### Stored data

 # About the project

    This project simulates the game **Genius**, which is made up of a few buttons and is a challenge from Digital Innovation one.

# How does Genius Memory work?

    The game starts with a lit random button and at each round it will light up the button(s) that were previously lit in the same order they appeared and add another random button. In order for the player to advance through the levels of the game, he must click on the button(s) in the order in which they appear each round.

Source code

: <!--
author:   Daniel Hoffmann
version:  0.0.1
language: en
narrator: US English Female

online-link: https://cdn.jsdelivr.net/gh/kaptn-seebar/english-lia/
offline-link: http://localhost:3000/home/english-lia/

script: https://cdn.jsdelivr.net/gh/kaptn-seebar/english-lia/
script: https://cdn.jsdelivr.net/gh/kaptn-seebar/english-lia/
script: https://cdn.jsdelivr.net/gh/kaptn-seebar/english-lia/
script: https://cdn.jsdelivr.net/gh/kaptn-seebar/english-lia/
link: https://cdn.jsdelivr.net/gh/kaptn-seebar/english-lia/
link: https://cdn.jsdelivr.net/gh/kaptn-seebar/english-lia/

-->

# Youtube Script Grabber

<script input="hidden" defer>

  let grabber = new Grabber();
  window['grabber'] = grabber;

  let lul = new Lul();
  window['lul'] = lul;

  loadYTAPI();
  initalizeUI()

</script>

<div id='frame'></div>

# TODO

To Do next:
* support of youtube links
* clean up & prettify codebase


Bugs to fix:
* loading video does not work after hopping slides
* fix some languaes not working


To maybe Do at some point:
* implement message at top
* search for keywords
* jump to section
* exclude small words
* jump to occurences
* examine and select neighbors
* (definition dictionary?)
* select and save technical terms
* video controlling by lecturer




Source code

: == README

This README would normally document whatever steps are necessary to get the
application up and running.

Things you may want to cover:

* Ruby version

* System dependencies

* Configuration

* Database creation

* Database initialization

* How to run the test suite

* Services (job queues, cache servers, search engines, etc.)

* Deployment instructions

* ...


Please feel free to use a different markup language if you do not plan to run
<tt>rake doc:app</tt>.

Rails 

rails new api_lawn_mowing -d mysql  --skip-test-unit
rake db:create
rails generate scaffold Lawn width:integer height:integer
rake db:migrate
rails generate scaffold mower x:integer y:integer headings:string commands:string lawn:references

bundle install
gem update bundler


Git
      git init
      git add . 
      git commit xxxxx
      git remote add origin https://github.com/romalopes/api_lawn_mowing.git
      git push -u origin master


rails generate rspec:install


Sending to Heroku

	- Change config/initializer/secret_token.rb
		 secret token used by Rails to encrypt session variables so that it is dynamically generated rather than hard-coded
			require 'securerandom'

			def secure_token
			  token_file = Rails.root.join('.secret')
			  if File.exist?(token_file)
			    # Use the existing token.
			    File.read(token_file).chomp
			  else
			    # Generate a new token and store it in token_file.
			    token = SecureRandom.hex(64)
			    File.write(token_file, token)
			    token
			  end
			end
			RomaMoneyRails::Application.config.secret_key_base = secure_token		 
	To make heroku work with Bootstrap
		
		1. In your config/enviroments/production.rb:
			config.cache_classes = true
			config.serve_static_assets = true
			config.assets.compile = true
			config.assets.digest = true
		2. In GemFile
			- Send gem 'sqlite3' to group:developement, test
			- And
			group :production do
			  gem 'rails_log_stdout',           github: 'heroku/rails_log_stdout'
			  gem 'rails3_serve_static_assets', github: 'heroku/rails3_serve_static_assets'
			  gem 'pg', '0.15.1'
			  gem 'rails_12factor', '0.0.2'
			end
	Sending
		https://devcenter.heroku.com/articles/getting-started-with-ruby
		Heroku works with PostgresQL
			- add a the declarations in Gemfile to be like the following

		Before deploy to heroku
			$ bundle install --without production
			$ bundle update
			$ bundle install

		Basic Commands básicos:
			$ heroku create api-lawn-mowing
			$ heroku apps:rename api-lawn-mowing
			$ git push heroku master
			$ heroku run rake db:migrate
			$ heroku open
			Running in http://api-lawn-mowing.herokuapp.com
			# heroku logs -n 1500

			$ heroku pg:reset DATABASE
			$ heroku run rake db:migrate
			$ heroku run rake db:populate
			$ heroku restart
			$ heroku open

==

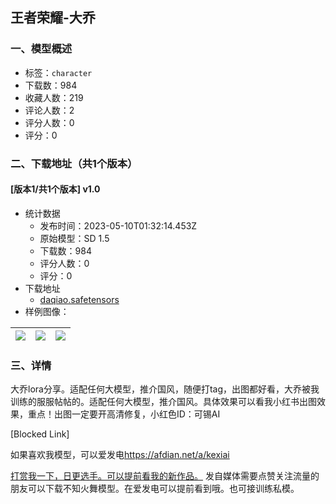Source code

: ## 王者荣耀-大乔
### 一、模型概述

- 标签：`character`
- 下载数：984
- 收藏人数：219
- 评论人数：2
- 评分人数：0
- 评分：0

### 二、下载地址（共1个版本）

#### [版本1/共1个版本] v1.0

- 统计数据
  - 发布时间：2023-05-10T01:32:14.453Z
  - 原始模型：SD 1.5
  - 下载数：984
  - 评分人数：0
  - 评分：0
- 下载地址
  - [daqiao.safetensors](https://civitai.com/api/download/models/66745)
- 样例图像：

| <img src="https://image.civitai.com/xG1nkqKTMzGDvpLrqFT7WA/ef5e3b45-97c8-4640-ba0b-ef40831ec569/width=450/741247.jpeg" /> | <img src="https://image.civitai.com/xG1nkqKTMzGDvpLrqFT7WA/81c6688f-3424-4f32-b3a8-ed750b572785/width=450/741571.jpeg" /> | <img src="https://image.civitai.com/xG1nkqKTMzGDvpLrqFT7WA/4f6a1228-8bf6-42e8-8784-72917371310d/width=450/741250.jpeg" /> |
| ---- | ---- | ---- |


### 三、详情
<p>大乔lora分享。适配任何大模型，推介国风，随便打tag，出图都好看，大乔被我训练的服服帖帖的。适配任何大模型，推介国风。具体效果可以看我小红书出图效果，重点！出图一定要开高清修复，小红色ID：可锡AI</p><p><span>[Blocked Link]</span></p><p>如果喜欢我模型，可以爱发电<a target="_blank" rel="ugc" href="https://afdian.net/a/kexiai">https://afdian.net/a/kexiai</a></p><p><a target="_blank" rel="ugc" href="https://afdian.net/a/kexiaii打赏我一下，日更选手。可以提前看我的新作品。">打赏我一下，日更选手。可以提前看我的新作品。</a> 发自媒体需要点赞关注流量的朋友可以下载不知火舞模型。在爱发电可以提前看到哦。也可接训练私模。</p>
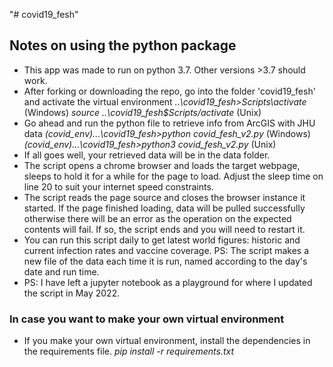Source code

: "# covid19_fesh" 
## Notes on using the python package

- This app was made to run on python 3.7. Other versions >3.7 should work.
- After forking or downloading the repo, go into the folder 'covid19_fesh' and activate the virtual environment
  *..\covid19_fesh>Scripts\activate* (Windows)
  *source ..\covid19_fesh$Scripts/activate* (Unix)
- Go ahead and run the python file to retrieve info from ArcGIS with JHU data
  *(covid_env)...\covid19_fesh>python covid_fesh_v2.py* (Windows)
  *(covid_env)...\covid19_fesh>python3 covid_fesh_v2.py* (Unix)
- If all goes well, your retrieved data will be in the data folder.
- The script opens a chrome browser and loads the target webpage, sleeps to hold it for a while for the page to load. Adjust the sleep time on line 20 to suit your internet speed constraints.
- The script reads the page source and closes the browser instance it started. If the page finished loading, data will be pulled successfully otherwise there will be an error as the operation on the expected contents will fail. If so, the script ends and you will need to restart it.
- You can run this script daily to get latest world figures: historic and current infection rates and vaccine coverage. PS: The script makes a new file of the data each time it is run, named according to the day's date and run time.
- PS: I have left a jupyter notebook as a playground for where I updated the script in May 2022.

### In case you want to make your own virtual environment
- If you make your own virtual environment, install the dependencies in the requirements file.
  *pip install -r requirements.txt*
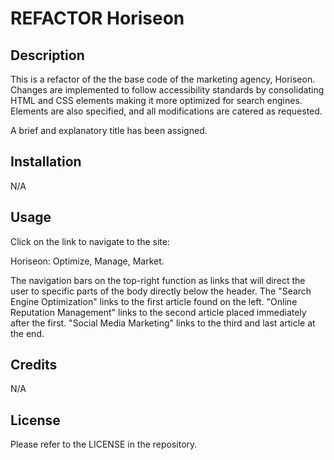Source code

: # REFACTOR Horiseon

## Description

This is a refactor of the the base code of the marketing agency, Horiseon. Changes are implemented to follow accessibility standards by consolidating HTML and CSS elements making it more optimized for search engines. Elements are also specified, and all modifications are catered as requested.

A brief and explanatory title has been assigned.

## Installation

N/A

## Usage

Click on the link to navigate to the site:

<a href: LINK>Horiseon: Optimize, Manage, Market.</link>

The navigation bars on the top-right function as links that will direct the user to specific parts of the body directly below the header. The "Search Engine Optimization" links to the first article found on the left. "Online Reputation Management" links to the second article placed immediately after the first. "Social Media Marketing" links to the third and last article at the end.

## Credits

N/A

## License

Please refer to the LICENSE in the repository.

* * *

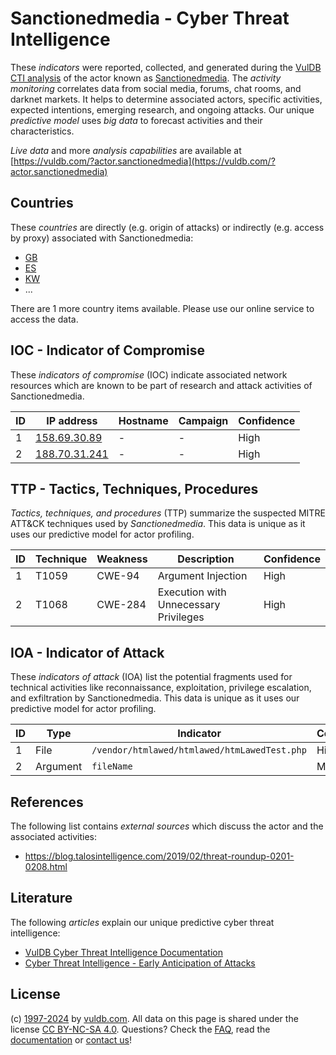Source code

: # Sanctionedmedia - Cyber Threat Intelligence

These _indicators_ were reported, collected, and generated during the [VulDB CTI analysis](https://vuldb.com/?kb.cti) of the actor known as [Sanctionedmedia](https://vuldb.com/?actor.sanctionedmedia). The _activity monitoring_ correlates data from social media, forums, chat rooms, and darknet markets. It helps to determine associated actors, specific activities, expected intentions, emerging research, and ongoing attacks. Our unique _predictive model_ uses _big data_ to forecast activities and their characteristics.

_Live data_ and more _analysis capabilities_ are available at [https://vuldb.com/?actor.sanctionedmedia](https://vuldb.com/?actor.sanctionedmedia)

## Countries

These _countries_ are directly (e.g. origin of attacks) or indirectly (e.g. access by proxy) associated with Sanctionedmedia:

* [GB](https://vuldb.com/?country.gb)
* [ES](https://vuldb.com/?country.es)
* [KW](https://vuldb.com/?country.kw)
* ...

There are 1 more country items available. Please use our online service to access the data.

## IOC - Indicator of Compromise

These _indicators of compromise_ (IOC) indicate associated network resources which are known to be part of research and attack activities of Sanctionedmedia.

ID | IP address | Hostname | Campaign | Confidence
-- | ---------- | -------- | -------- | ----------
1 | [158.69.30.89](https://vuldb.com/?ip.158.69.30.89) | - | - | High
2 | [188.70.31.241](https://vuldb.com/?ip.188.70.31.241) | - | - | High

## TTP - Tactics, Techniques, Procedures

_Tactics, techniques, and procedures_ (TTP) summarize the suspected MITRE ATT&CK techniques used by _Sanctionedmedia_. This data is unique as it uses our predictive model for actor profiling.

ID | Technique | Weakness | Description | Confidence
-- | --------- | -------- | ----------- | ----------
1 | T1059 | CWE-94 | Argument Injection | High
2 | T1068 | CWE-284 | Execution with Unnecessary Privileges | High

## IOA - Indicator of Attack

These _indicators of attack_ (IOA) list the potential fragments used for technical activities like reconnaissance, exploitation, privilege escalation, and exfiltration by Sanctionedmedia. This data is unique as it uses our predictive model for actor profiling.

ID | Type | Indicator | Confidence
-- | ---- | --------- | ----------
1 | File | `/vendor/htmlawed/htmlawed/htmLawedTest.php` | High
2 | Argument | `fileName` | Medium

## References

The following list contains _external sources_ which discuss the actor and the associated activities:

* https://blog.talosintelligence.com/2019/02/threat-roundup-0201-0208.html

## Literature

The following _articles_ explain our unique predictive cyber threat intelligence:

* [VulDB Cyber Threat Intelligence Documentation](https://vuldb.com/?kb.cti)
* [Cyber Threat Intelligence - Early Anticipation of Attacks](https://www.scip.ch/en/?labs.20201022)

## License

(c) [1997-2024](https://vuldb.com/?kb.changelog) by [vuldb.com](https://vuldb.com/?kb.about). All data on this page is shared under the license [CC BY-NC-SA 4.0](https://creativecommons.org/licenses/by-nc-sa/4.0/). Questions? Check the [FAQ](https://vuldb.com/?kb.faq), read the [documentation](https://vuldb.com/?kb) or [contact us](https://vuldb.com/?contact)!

### Work required
Copy each line in the entries above where "engines" turns up.

### Reply
* Services (job queues, cache servers, search engines, etc.)
This is a refactor of the the base code of the marketing agency, Horiseon. Changes are implemented to follow accessibility standards by consolidating HTML and CSS elements making it more optimized for search engines. Elements are also specified, and all modifications are catered as requested.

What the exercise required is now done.